Located a few kilometers before Oropesa, 4 km from the road, lies this extensive beautiful Inca site with excellent terracing at the head of a small valley with an ingenious irrigation system.
Located 40 km South East of Cuzco, this is a fascinating 17th century Jesuit church, also known as the Andean Sistine Chapel, because of its beautiful frescoes, and internal architecture.
About 120 km from Cuzco, a few kilometers before Sicuani is the little village of San Pedro de Cacha and the ruins of Raqchi, which look like a huge aqueduct from the road. These are the remains of the Viracocha Temple, built in the late 14th century by the Inca Viracocha. This is one of the only remaining examples of a two-storey building of Inca architecture. 90 meters long and 15 meters high, it was probably the largest roofed building ever build by the Incas. Its stonework is equal to Cusco or Machu Picchu. The village hosts in early June a very colorful event, including traditional dancing.

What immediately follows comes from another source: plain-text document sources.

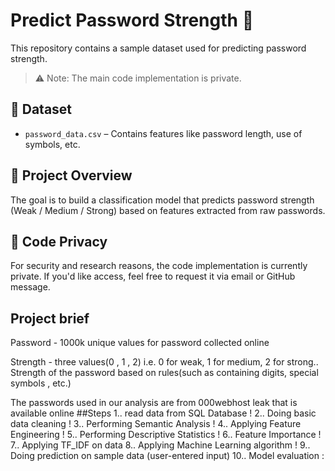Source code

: # Predict Password Strength 🔐
This repository contains a sample dataset used for predicting password strength.

> ⚠️ Note: The main code implementation is private.

## 📁 Dataset
- `password_data.csv` – Contains features like password length, use of symbols, etc.

## 📌 Project Overview
The goal is to build a classification model that predicts password strength (Weak / Medium / Strong) based on features extracted from raw passwords.

## 🚫 Code Privacy
For security and research reasons, the code implementation is currently private. If you'd like access, feel free to request it via email or GitHub message.

## Project brief
Password - 1000k unique values for password collected online

Strength - three values(0 , 1 , 2) i.e. 0 for weak, 1 for medium, 2 for strong..
Strength of the password based on rules(such as containing digits, special symbols , etc.)


The passwords used in our analysis are from 000webhost leak that is available online
##Steps 
1.. read data from SQL Database !
2.. Doing basic data cleaning !
3.. Performing Semantic Analysis !
4.. Applying Feature Engineering !
5.. Performing Descriptive Statistics !
6.. Feature Importance ! 
7.. Applying TF_IDF on data
8.. Applying Machine Learning algorithm !
9.. Doing prediction on sample data (user-entered input)
10.. Model evaluation :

Ausangate Mountain (6384m):
This is the site of the traditional festival of Q’oyoriti, an ancient ritual held in early June. There is an exhausting two hours walk up the mountain from the nearest road at Mawayani, beyond Ocongate. It is a complex and chaotic spectacle, attended by hundreds of dance groups, and dominated by the character of the Ukuku, the bear dancer, whose night vigil on the surrounding glaciers is the festival’s best-known feature.